If it is true that demand is outstripping supply, high prices are a critical factor in maintaining the balance between demand and supply; without them shortages will ensue and long lines at the pump; in addition, high prices provide an impetus to entrepreneurs and other agents pursuing sources of alternative energy. Without the signal of rising energy prices, what will impel them to act and pursue alternatives?

Finally, if we as a society find ourselves outraged by the profits reaped by the oil companies, it's not a matter that can be solved by mandating low prices, which, again, will in all likelihood lead to shortages. It's a problem that needs to be solved by taxing oil companies or some similar measure.


"MEQUON, Wisconsin (AP) -- Motorists pulled in to Harvey Pollack's gas station, honked and gave him a thumbs-up -- because he wasn't selling any fuel.

The owner of Towne Market Mobil in this suburb north of Milwaukee shut down his pumps for 24 hours, hoping to start a movement aimed at convincing oil companies to lower their prices."
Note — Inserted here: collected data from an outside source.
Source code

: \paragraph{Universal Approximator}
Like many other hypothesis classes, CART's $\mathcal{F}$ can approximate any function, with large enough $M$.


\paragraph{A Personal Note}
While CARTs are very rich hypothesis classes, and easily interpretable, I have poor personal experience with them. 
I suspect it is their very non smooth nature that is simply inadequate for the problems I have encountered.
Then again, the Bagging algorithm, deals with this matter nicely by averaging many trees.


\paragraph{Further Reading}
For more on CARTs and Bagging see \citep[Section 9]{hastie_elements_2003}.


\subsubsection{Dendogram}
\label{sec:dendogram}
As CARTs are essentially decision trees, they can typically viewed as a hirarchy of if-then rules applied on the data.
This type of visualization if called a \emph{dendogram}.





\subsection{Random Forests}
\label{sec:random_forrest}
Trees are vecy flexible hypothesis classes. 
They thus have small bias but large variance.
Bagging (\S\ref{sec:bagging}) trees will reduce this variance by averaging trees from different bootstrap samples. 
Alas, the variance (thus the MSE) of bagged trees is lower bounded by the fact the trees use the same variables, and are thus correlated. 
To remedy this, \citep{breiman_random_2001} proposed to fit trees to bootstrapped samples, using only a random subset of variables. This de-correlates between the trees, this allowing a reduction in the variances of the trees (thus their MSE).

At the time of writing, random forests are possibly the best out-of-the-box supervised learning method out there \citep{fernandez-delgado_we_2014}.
"While gas prices seem to have spiked recently, the issues leading to this increase have been decades in the making Our nation’s refining capacity has been stagnant for thirty years, we have limited our options to increase domestic supply, and we depend more and more on foreign sources of oil that are becoming increasingly scarce because of rising demand in other countries like China and India. "

Economics in One Lesson:

"Now we cannot hold the price of any commodity below its market level without in time bringing about two consequences. The first is to increase the demand for that commodity. Because the commodity is cheaper, people are both tempted to buy, and can afford to buy, more of it. The second consequence is to reduce the supply of that commodity. Because people buy more, the accumulated supply is more quickly taken from the shelves of merchants."